Por supuesto, esta situación no podía sino manifestarse en la producción artística. La sociedad de nuestros días no propuso ya una imagen de mundo y el arte dejó de dialogar con ella. La modernidad artística, polémica con la sociedad y con la tradición, dejó de manifestarse de la misma manera.

Cuando en arquitectura empezó a hablarse de una “postmodernidad” se referían a la ruptura con el funcionalismo moderno. Más que aquello que negaba, resulta interesante aquello definía a esta tendencia: una tradición no polémica con el pasado: la reaparición de motivos ornamentales de pasados siglos en aras de la satisfacción estética del gran público.
El término también ha sido usado para la narrativa surgida alrededor de los años cincuenta donde el ánimo polémico con la tradición (que era tan patente en los movimientos poéticos desde el romanticismo) fue sustituido por el eclecticismo, la mezcla de géneros y el ánimo lúdico con tradiciones y estilos.


Por otra parte, diversos autores han escrito acerca de las implicaciones sociales que ha traído el ocaso de las grandes ideologías y no pocos de ellos han hablado, de “postmodernidad”.

A saber, me parece que, como cuando hablamos de “barroco” (y los equívocos que esa palabra produce), cuando hablamos de “postmodernidad” nos referimos menos a una época histórica o a un estilo artístico que a un clima cultural, a una concepción de mundo con una serie de características peculiares. No una etapa histórica en sí misma, pues es imposible fechar su inicio o su duración, sino una forma de ver el mundo que lleva siglos gestándose, pero que a partir del ocaso de la idea de verdad moderna (la de la Historia y la razón crítica) se ha mostrado con particular vigor. Un momento de la indefinición y de ausencia de certezas totales.

Esta última expresión, la de la ausencia de certezas, debe ser tomada con cuidado. No se trata de una época nihilista, pues el ser humano necesita de un sentido de vida. La diferencia estriba en que aquella razón que guía al mundo que vemos nacer carece de la narrativa de universalidad y salvación presente en las ideologías del mundo moderno. Si aquellas eran ya un pálido reflejo del mito, pues no ofrecían la posibilidad de la comunión con el mundo, qué puede decirse de un mundo donde no sólo el universo ha perdido sustancia sino que la misma acción humana se ha desdibujado. La Verdad del mundo que nace es una abstracción que devora: es un valor incierto con el que etiquetamos al mundo, donde las “estaciones giran al compás del reloj”. La economía es la diosa del universo actual: la posibilidad abstracta de posesión.
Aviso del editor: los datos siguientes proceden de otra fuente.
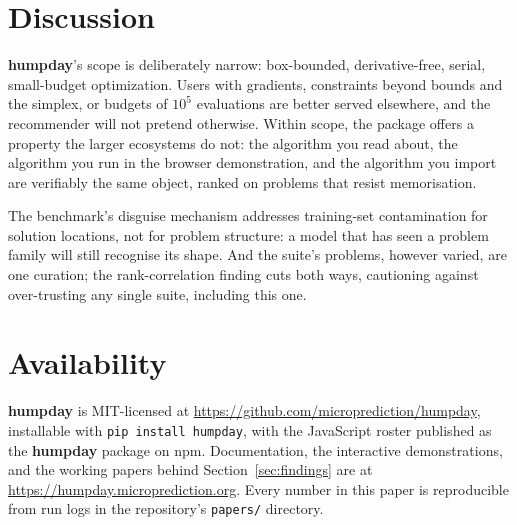 \documentclass[article]{jss}
\providecommand{\proglang}[1]{\textsf{#1}}
\providecommand{\pkg}[1]{\textbf{#1}}
\providecommand{\code}[1]{\texttt{#1}}
\begin{document}
\section{Discussion} \label{sec:discussion}

\pkg{humpday}'s scope is deliberately narrow: box-bounded, derivative-free,
serial, small-budget optimization. Users with gradients, constraints beyond
bounds and the simplex, or budgets of $10^5$ evaluations are better served
elsewhere, and the recommender will not pretend otherwise. Within scope, the
package offers a property the larger ecosystems do not: the algorithm you
read about, the algorithm you run in the browser demonstration, and the
algorithm you import are verifiably the same object, ranked on problems
that resist memorisation.

The benchmark's disguise mechanism addresses training-set contamination for
solution locations, not for problem structure: a model that has seen a
problem family will still recognise its shape. And the suite's problems,
however varied, are one curation; the rank-correlation finding cuts both
ways, cautioning against over-trusting any single suite, including this
one.

\section{Availability} \label{sec:availability}

\pkg{humpday} is MIT-licensed at
\url{https://github.com/microprediction/humpday}, installable with
\code{pip install humpday}, with the \proglang{JavaScript} roster published
as the \pkg{humpday} package on npm. Documentation, the interactive
demonstrations, and the working papers behind Section~\ref{sec:findings}
are at \url{https://humpday.microprediction.org}. Every number in this
paper is reproducible from run logs in the repository's \code{papers/}
directory.



\end{document}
A un universo como este corresponde un arte que, sin reconocerse en él (pues, de nuevo, el arte reclama lo absoluto), es completamente distinto al del periodo previo. A una época desmesurada y polémica correspondieron tentativas de semejante opulencia. La relación del arte con su época a partir del Renacimiento y sobre todo, en la etapa moderna, ha sido distinta de en anteriores siglos: al mismo tiempo ha sido conflictiva y se ha servido de sus armas. Se rebeló a la razón ilustrada sirviéndose de la crítica; produjo un programa: el de renovar lo sagrado y proponer una nueva imagen de mundo.

Con el fin del mundo de las ideologías, esta relación ha cambiado y la polémica moderna se ha convertido en una pantomima. Si hay una continuidad entre el mundo moderno (que hizo posible la entronización del mercado) y la situación actual; de la misma manera, hay aspectos del arte de los pasados siglos que se han acentuado hasta la caricatura (por ejemplo, la obsesión con la figura del artista). Asimismo, la pérdida de una idea de mundo se correspondió con la ausencia ya de la ambición de fundar un nuevo mito que conciliase al hombre con el mundo. Tanto mundo como ser humano han perdido sustancia: se han convertido en cifras. Los artistas no respondieron con las armas de la crítica, sino con la imagen y la angustia del vacío.


En los próximos ensayos intentaré mostrar a través del diálogo de esta época con la que nos precede cuáles han sido los cambios en la visión de mundo. De la misma manera, intentaré explorar las características distintivas del arte literario (en especial de aquel que fue el centro de la rebelión romántica: la poesía) en esta época que se ha dado en llamar “postmodernidad” y cómo estas auguran, reaccionan y señalan los cambios que se han venido acumulando desde el ocaso de las ideologías.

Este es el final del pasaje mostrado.